The theme of this two day conference was Connectivism. A core element of Connectivism is the use of a network, its nodes and connections as a metaphor for learning. Additional principles include that nurturing and maintaining connections across the network is crucial to facilitate continual learning. Also, knowing something currently may not be as important as knowing where within one’s network one can get the information.
Keynote speaker Dr. Sian Bayne from the University of Edinburgh opened up the conference with a talk entitled, “Learning Online: the Smooth and the Strange.” She introduced the concept of Striated versus Smooth space and how this may apply to the eLearning experience. This was a new concept for me and I found her talk fascinating because of its breadth and depth. The presenters who followed her did a wonderful job weaving in the conference theme and the new concepts of smooth and striated as they explored the context of connectivism within eLearning and shared many examples from their research and campus life.

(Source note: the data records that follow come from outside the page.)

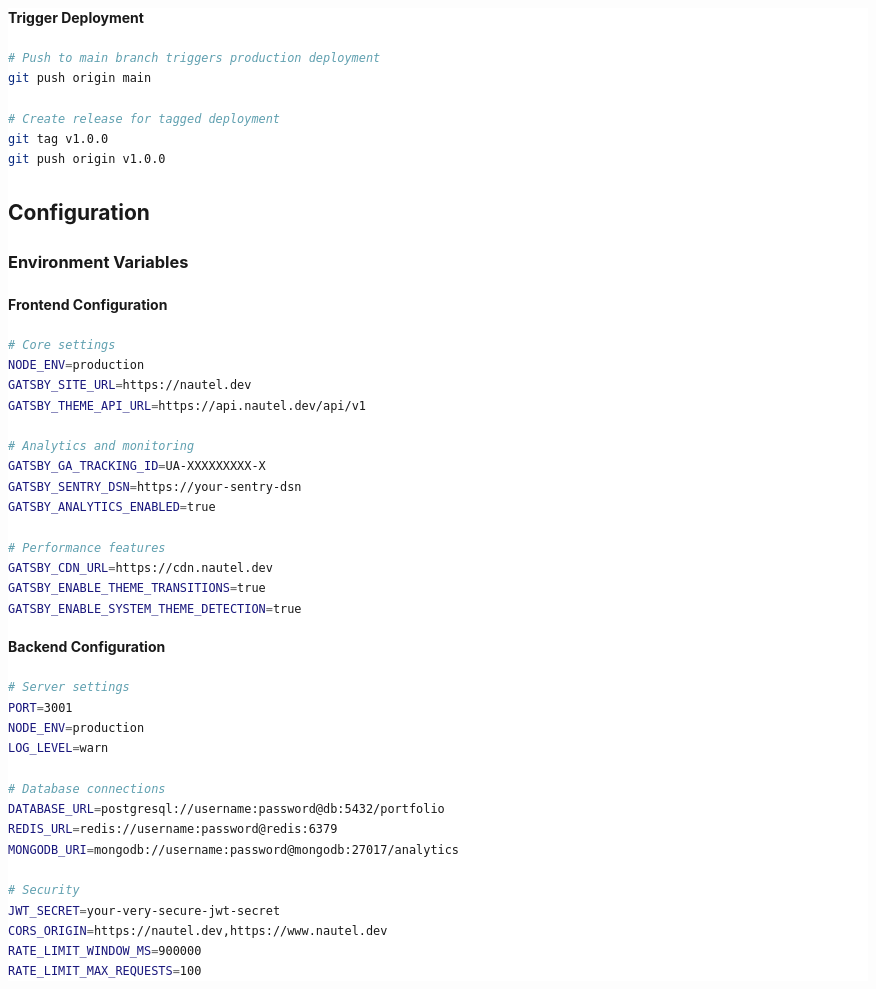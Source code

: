 #### Trigger Deployment

```bash
# Push to main branch triggers production deployment
git push origin main

# Create release for tagged deployment
git tag v1.0.0
git push origin v1.0.0
```

## Configuration

### Environment Variables

#### Frontend Configuration
```bash
# Core settings
NODE_ENV=production
GATSBY_SITE_URL=https://nautel.dev
GATSBY_THEME_API_URL=https://api.nautel.dev/api/v1

# Analytics and monitoring
GATSBY_GA_TRACKING_ID=UA-XXXXXXXXX-X
GATSBY_SENTRY_DSN=https://your-sentry-dsn
GATSBY_ANALYTICS_ENABLED=true

# Performance features
GATSBY_CDN_URL=https://cdn.nautel.dev
GATSBY_ENABLE_THEME_TRANSITIONS=true
GATSBY_ENABLE_SYSTEM_THEME_DETECTION=true
```

#### Backend Configuration
```bash
# Server settings
PORT=3001
NODE_ENV=production
LOG_LEVEL=warn

# Database connections
DATABASE_URL=postgresql://username:password@db:5432/portfolio
REDIS_URL=redis://username:password@redis:6379
MONGODB_URI=mongodb://username:password@mongodb:27017/analytics

# Security
JWT_SECRET=your-very-secure-jwt-secret
CORS_ORIGIN=https://nautel.dev,https://www.nautel.dev
RATE_LIMIT_WINDOW_MS=900000
RATE_LIMIT_MAX_REQUESTS=100
```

Nicole Cargill-Kipar from Heriot-Watt University gave an interesting and humorous talk called “Fresher’s Week 2012/13: Welcome to the Dark Ages?” She explored what incoming freshmen will expect from their learning experience, need from a technology perspective, and how they may engage with fellow learners when they arrive on campus for the first time 5 years from now. The data for her presentation came from research by MTV, Nickelodeon, Microsoft, JISC, and ECAR. She calls this group of connected students “Generation-C” and you can search for her bookmarks on this topic at del.icio.us using the tag ‘generation-c.’
Some insights from her talk:
- These students have absorbed technology into their lives so seamlessly that the term “eLearning” is meaningless.

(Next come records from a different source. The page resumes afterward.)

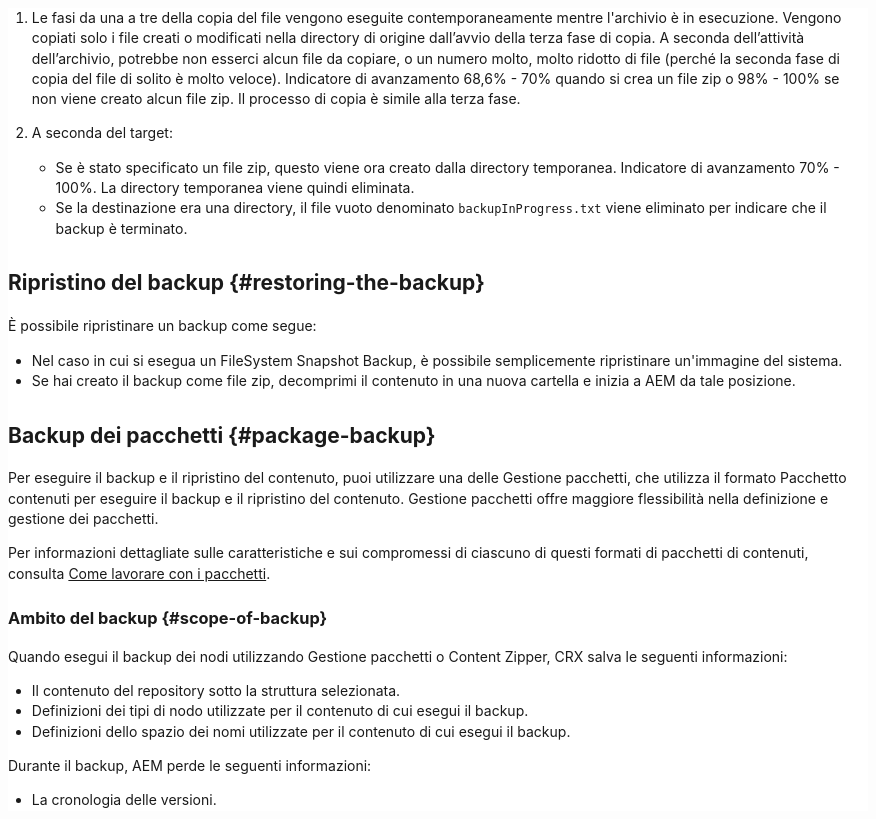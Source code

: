 1. Le fasi da una a tre della copia del file vengono eseguite contemporaneamente mentre l&#39;archivio è in esecuzione. Vengono copiati solo i file creati o modificati nella directory di origine dall’avvio della terza fase di copia. A seconda dell’attività dell’archivio, potrebbe non esserci alcun file da copiare, o un numero molto, molto ridotto di file (perché la seconda fase di copia del file di solito è molto veloce). Indicatore di avanzamento 68,6% - 70% quando si crea un file zip o 98% - 100% se non viene creato alcun file zip. Il processo di copia è simile alla terza fase.
1. A seconda del target:

   * Se è stato specificato un file zip, questo viene ora creato dalla directory temporanea. Indicatore di avanzamento 70% - 100%. La directory temporanea viene quindi eliminata.
   * Se la destinazione era una directory, il file vuoto denominato `backupInProgress.txt` viene eliminato per indicare che il backup è terminato.

## Ripristino del backup {#restoring-the-backup}

È possibile ripristinare un backup come segue:

* Nel caso in cui si esegua un FileSystem Snapshot Backup, è possibile semplicemente ripristinare un&#39;immagine del sistema.
* Se hai creato il backup come file zip, decomprimi il contenuto in una nuova cartella e inizia a AEM da tale posizione.

## Backup dei pacchetti {#package-backup}

Per eseguire il backup e il ripristino del contenuto, puoi utilizzare una delle Gestione pacchetti, che utilizza il formato Pacchetto contenuti per eseguire il backup e il ripristino del contenuto. Gestione pacchetti offre maggiore flessibilità nella definizione e gestione dei pacchetti.

Per informazioni dettagliate sulle caratteristiche e sui compromessi di ciascuno di questi formati di pacchetti di contenuti, consulta [Come lavorare con i pacchetti](/help/sites-administering/package-manager.md).

### Ambito del backup {#scope-of-backup}

Quando esegui il backup dei nodi utilizzando Gestione pacchetti o Content Zipper, CRX salva le seguenti informazioni:

* Il contenuto del repository sotto la struttura selezionata.
* Definizioni dei tipi di nodo utilizzate per il contenuto di cui esegui il backup.
* Definizioni dello spazio dei nomi utilizzate per il contenuto di cui esegui il backup.

Durante il backup, AEM perde le seguenti informazioni:

* La cronologia delle versioni.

- These students are on average, active in 3 social networks
- They are technology-embracing and have internet access on 2-3 electronic devices.
- They spend 34 hours online each week.
The conference organizers made sure that there were numerous opportunities to connect with fellow conference goers and I tried to make the most of these opportunities. Over tea and chocolate biscuits I learned a lot about the creative things people are doing in eLearning. One thing was clear to me – this community is very excited about leveraging Blackboard Building Blocks and Blackboard PowerLinks to enhance their VLE. At every turn I heard from folks interested in having a Blackboard Developers Day. Don’t worry – I’m working on it. Keep your ears open for a Developers Day in conjunction with the May 2008 BbWorld Manchester conference!

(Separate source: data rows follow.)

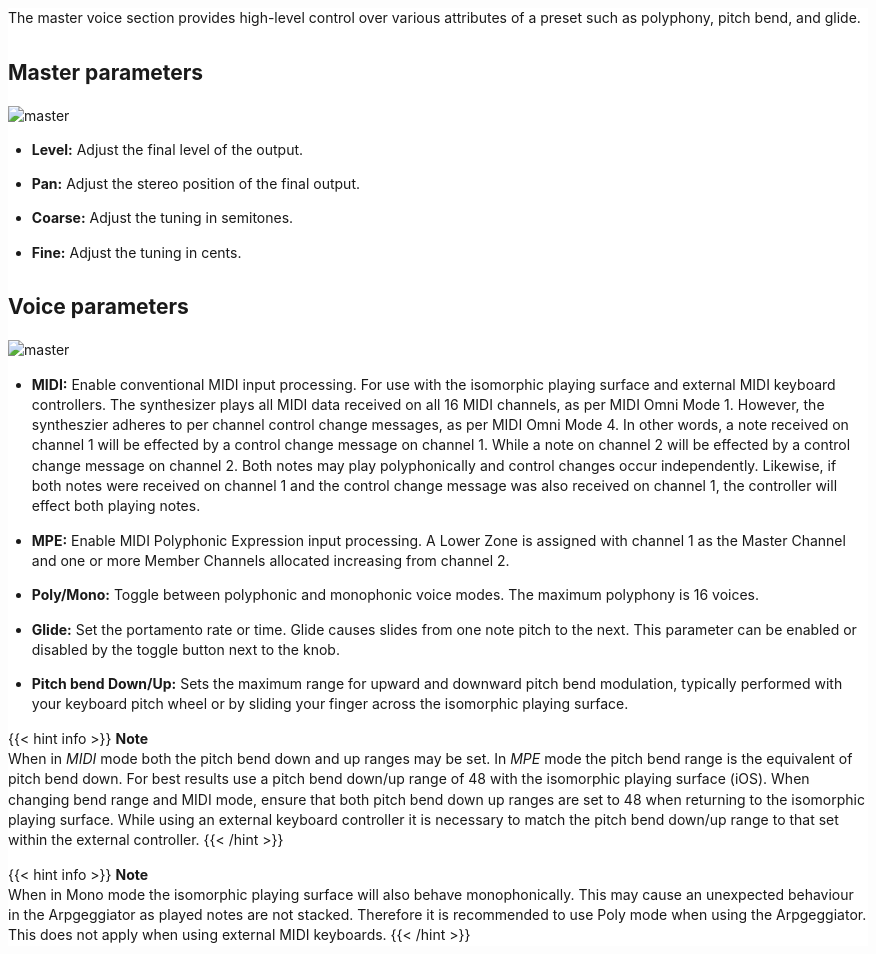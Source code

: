 The master voice section provides high-level control over various attributes of a preset such as polyphony, pitch bend, and glide.

## Master parameters

![master](/images/master.png)

* **Level:** Adjust the final level of the output.

* **Pan:** Adjust the stereo position of the final output.

* **Coarse:** Adjust the tuning in semitones.

* **Fine:** Adjust the tuning in cents.

## Voice parameters

![master](/images/voice.png)

* **MIDI:** Enable conventional MIDI input processing. For use with the isomorphic playing surface and external MIDI keyboard controllers. The synthesizer plays all MIDI data received on all 16 MIDI channels, as per MIDI Omni Mode 1. However, the syntheszier adheres to per channel control change messages, as per MIDI Omni Mode 4. In other words, a note received on channel 1 will be effected by a control change message on channel 1. While a note on channel 2 will be effected by a control change message on channel 2. Both notes may play polyphonically  and control changes occur independently. Likewise, if both notes were received on channel 1 and the control change message was also received on channel 1, the controller will effect both playing notes.

* **MPE:** Enable MIDI Polyphonic Expression input processing. A Lower Zone is assigned with channel 1 as the Master Channel and one or more Member Channels allocated increasing from channel 2.

* **Poly/Mono:** Toggle between polyphonic and monophonic voice modes. The maximum polyphony is 16 voices.

* **Glide:** Set the portamento rate or time. Glide causes slides from one note pitch to the next. This parameter can be enabled or disabled by the toggle button next to the knob.  

* **Pitch bend Down/Up:** Sets the maximum range for upward and downward pitch bend modulation, typically performed with your keyboard pitch wheel or by sliding your finger across the isomorphic playing surface.

{{< hint info >}}
**Note**  
When in *MIDI* mode both the pitch bend down and up ranges may be set. In *MPE* mode the pitch bend range is the equivalent of pitch bend down. For best results use a pitch bend down/up range of 48 with the isomorphic playing surface (iOS). When changing bend range and MIDI mode, ensure that both pitch bend down up ranges are set to 48 when returning to the isomorphic playing surface. While using an external keyboard controller it is necessary to match the pitch bend down/up range to that set within the external controller.
{{< /hint >}}

{{< hint info >}}
**Note**  
When in Mono mode the isomorphic playing surface will also behave monophonically. This may cause an unexpected behaviour in the Arpgeggiator as played notes are not stacked. Therefore it is recommended to use Poly mode
when using the Arpgeggiator. This does not apply when using external MIDI keyboards.
{{< /hint >}}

Congratulations to the conference team for putting on a first class conference. Thanks also to the many engaging speakers whose thought-provoking, and entertaining sessions made it well worth the trip! As soon as the conference presentations are available I’ll publish a link to them.
In the meantime, I’m already looking forward to the 9th annual Durham Blackboard Users Conference December 18-19, 2008. See you there!